TASK INPUT START

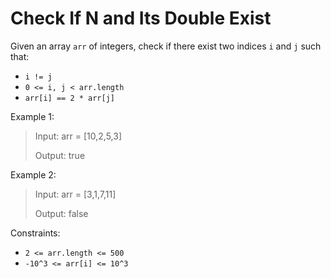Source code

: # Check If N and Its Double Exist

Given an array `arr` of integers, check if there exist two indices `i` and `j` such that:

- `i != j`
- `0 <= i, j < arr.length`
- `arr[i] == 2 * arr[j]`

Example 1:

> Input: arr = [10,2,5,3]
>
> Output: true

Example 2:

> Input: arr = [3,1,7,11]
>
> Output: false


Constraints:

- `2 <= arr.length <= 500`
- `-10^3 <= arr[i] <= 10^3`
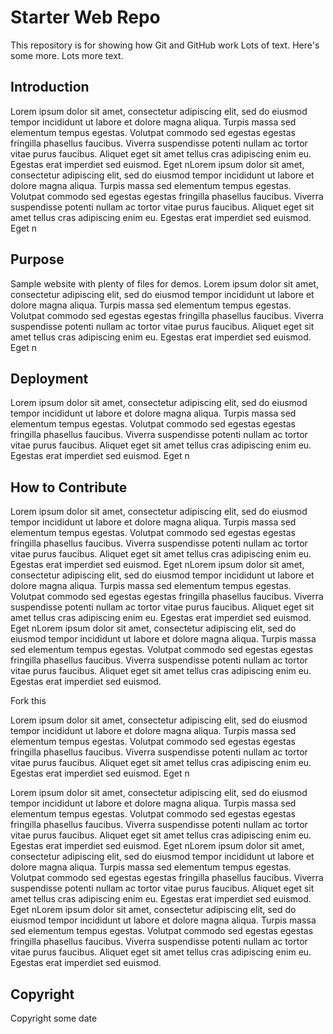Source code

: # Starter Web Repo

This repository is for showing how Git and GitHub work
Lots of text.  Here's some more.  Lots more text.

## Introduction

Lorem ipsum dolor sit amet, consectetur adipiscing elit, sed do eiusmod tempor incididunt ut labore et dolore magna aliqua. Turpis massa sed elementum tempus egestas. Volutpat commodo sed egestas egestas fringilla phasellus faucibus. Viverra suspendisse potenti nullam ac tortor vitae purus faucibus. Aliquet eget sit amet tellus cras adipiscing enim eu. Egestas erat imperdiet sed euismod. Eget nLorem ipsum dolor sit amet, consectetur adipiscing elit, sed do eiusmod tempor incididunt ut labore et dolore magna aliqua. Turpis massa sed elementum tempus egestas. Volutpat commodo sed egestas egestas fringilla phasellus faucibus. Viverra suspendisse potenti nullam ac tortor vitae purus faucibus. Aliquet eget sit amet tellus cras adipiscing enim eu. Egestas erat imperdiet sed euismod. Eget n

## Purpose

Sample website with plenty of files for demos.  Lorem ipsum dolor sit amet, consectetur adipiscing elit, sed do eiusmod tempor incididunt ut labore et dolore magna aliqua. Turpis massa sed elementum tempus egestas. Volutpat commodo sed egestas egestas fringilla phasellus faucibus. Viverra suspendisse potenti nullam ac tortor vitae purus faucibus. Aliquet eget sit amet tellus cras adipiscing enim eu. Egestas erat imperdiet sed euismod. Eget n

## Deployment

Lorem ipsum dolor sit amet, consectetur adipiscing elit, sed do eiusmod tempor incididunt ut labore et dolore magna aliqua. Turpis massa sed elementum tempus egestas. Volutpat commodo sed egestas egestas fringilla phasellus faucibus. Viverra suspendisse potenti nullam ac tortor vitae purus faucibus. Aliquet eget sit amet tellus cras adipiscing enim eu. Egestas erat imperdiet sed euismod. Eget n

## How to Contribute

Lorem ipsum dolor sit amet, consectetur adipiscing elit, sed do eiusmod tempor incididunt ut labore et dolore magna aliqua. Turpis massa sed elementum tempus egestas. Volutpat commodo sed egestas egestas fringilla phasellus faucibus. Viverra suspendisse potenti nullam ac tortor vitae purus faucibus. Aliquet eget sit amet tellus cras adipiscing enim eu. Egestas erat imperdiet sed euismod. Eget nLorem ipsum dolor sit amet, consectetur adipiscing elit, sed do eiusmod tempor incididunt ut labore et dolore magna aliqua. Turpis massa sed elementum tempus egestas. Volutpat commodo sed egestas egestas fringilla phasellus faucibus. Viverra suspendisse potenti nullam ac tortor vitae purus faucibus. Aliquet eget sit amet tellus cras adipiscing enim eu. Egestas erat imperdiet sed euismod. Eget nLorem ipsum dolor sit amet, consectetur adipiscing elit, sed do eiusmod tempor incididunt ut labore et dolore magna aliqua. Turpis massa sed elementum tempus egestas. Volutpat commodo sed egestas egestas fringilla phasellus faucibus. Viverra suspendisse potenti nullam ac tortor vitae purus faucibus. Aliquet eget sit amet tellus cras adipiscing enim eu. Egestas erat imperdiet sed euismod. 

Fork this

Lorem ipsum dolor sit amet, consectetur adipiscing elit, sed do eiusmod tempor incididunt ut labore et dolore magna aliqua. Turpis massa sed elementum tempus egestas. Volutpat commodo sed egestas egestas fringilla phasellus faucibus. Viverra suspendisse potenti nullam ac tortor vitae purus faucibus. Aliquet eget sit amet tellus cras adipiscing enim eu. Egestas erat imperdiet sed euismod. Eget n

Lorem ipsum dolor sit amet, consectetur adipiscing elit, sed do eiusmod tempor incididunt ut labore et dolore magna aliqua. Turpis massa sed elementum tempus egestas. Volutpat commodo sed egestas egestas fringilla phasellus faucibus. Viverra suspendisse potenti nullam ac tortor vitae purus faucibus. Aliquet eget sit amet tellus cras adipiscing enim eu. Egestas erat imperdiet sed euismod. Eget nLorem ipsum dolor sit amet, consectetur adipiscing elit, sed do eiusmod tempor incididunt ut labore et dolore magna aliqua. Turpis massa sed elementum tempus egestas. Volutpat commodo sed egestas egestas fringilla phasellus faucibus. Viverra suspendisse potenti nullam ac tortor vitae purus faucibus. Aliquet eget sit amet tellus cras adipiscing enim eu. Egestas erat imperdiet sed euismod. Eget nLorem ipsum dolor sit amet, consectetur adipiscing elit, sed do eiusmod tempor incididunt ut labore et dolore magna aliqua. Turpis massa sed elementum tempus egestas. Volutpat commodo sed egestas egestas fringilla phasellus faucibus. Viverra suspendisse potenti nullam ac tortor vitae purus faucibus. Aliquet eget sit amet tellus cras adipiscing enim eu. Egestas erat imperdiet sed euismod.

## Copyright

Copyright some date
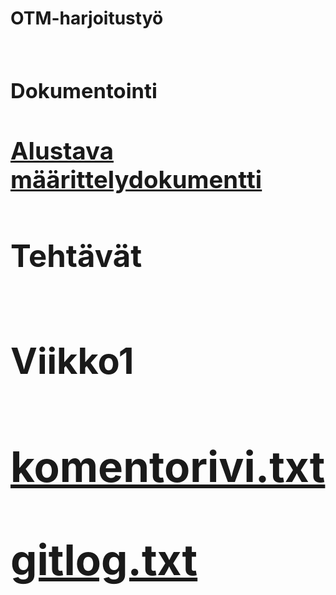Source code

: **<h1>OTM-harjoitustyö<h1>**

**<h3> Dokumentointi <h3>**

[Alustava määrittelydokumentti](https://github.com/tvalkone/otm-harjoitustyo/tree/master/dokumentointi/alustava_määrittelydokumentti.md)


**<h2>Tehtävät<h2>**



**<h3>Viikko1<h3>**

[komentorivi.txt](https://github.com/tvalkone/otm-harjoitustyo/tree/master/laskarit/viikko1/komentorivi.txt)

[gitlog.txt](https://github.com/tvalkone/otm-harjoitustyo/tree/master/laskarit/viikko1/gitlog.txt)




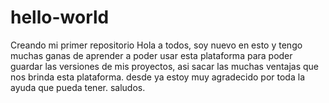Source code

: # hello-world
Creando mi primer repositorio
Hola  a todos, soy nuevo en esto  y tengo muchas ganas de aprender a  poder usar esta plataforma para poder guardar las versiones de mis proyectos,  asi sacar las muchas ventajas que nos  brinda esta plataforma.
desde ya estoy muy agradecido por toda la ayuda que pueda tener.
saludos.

TASK INPUT END

Would you copy, exactly, each line from the start of the listing above through the line with "Lots of text.", both ends included, but none of the pictures?

• **YOUR SOLUTION**:
Source code

: # Check If N and Its Double Exist

Given an array `arr` of integers, check if there exist two indices `i` and `j` such that:

- `i != j`
- `0 <= i, j < arr.length`
- `arr[i] == 2 * arr[j]`

Example 1:

> Input: arr = [10,2,5,3]
>
> Output: true

Example 2:

> Input: arr = [3,1,7,11]
>
> Output: false


Constraints:

- `2 <= arr.length <= 500`
- `-10^3 <= arr[i] <= 10^3`
Source code

: # Starter Web Repo

This repository is for showing how Git and GitHub work
Lots of text.  Here's some more.  Lots more text.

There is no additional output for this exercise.